In one of his posts on X, the comedian wrote: “If a trans-identified male is in a female-only space he is committing a violent, abusive act. Make a scene, call the cops and if all else fails, punch him in the balls.”
In another, he posted a picture of a demonstration with the caption “a photo you can smell”. He followed that post up with the comment: “I hate them. Misogynists and homophobes. F— em”.
“At Heathrow police station, my belt, bag, and devices were confiscated. Then I was shown into a small green-tiled cell with a bunk, a silver toilet in the corner and a message from Crimestoppers on the ceiling next to a concave mirror that was presumably there to make you reflect on your life choices,” Mr Linehan wrote.
And he said that during the police interview “the officer conducting it asked about each of the terrible tweets in turn, with the sort of earnest intensity usually reserved for discussing something serious like… oh, I dunno—crime? ”

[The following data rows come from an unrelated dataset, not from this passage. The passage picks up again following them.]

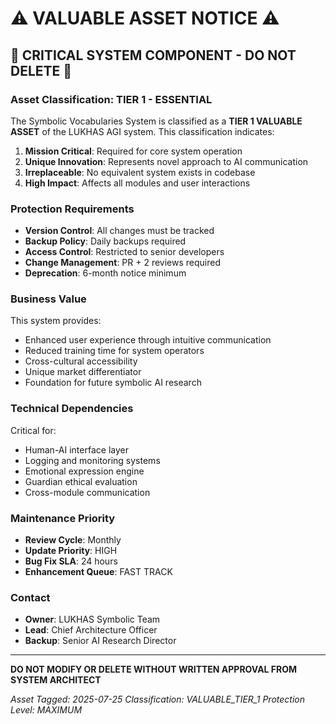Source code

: # ⚠️ VALUABLE ASSET NOTICE ⚠️

## 🌟 CRITICAL SYSTEM COMPONENT - DO NOT DELETE 🌟

### Asset Classification: TIER 1 - ESSENTIAL

The Symbolic Vocabularies System is classified as a **TIER 1 VALUABLE ASSET** of the LUKHAS AGI system. This classification indicates:

1. **Mission Critical**: Required for core system operation
2. **Unique Innovation**: Represents novel approach to AI communication
3. **Irreplaceable**: No equivalent system exists in codebase
4. **High Impact**: Affects all modules and user interactions

### Protection Requirements

- **Version Control**: All changes must be tracked
- **Backup Policy**: Daily backups required
- **Access Control**: Restricted to senior developers
- **Change Management**: PR + 2 reviews required
- **Deprecation**: 6-month notice minimum

### Business Value

This system provides:
- Enhanced user experience through intuitive communication
- Reduced training time for system operators
- Cross-cultural accessibility
- Unique market differentiator
- Foundation for future symbolic AI research

### Technical Dependencies

Critical for:
- Human-AI interface layer
- Logging and monitoring systems
- Emotional expression engine
- Guardian ethical evaluation
- Cross-module communication

### Maintenance Priority

- **Review Cycle**: Monthly
- **Update Priority**: HIGH
- **Bug Fix SLA**: 24 hours
- **Enhancement Queue**: FAST TRACK

### Contact

- **Owner**: LUKHAS Symbolic Team
- **Lead**: Chief Architecture Officer
- **Backup**: Senior AI Research Director

---

**DO NOT MODIFY OR DELETE WITHOUT WRITTEN APPROVAL FROM SYSTEM ARCHITECT**

*Asset Tagged: 2025-07-25*
*Classification: VALUABLE_TIER_1*
*Protection Level: MAXIMUM*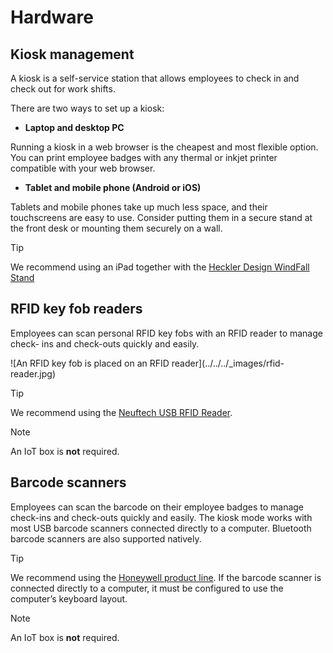 # Hardware

## Kiosk management

A kiosk is a self-service station that allows employees to check in and check
out for work shifts.

There are two ways to set up a kiosk:

  * **Laptop and desktop PC**

Running a kiosk in a web browser is the cheapest and most flexible option. You
can print employee badges with any thermal or inkjet printer compatible with
your web browser.

  * **Tablet and mobile phone (Android or iOS)**

Tablets and mobile phones take up much less space, and their touchscreens are
easy to use. Consider putting them in a secure stand at the front desk or
mounting them securely on a wall.

<div class="alert alert-info">
<p class="alert-title">
Tip</p><p>We recommend using an iPad together with the <a href="https://hecklerdesign.com/products/windfall-stand-for-ipad">Heckler Design WindFall Stand</a></p>
</div>

## RFID key fob readers

Employees can scan personal RFID key fobs with an RFID reader to manage check-
ins and check-outs quickly and easily.

![An RFID key fob is placed on an RFID reader](../../../_images/rfid-
reader.jpg) <div class="alert alert-info">
<p class="alert-title">
Tip</p><p>We recommend using the <a href="https://neuftech.net/Neuftech-USB-RFID-Reader-ID-Kartenleseger%C3%A4t-Kartenleser-Kontaktlos-Card-Reader-f%C3%BCr-EM4100">Neuftech USB RFID Reader</a>.</p>
</div> <div class="alert alert-primary">
<p class="alert-title">
Note</p><p>An IoT box is <b>not</b> required.</p>
</div>

## Barcode scanners

Employees can scan the barcode on their employee badges to manage check-ins
and check-outs quickly and easily. The kiosk mode works with most USB barcode
scanners connected directly to a computer. Bluetooth barcode scanners are also
supported natively.

<div class="alert alert-info">
<p class="alert-title">
Tip</p><p>We recommend using the <a href="https://sps.honeywell.com/us/en/products/productivity/barcode-scanners">Honeywell product line</a>. If the barcode
scanner is connected directly to a computer, it must be configured to use the computer’s keyboard
layout.</p>
</div> <div class="alert alert-primary">
<p class="alert-title">
Note</p><p>An IoT box is <b>not</b> required.</p>
</div>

“I explained that the ‘punch’ tweet was a serious point made with a joke,” Mr Linehan wrote. An officer mentioned “trans people”, he said. “I asked him what he meant by the phrase. “People who feel their gender is different than what was assigned at birth.” I said “Assigned at birth? Our sex isn’t assigned.” He called it semantics, I told him he was using activist language. The damage Stonewall has done to the UK police force will take years to mend.”
On being brought from police custody to the A&E with spiking blood pressure, Mr Linehan said: “The doctors suggested the high blood pressure was stress-related, combined with long-haul travel and lack of movement. I feel it may also have been a contributing factor that I have now spent eight years being targeted by trans activists working in tandem with police in a dedicated, persistent harassment campaign because I refuse to believe that lesbians have cocks.”
“I looked at the single bail condition: I am not to go on Twitter. That’s it. No threats, no speeches about the seriousness of my crimes—just a legal gag order designed to shut me up while I’m the UK, and a demand I face a further interview in October,” he added.
“I was arrested at an airport like a terrorist, locked in a cell like a criminal, taken to hospital because the stress nearly killed me, and banned from speaking online—all because I made jokes that upset some psychotic crossdressers. To me, this proves one thing beyond doubt: the UK has become a country that is hostile to freedom of speech, hostile to women, and far too accommodating to the demands of violent, entitled, abusive men who have turned the police into their personal goon squad,” he wrote.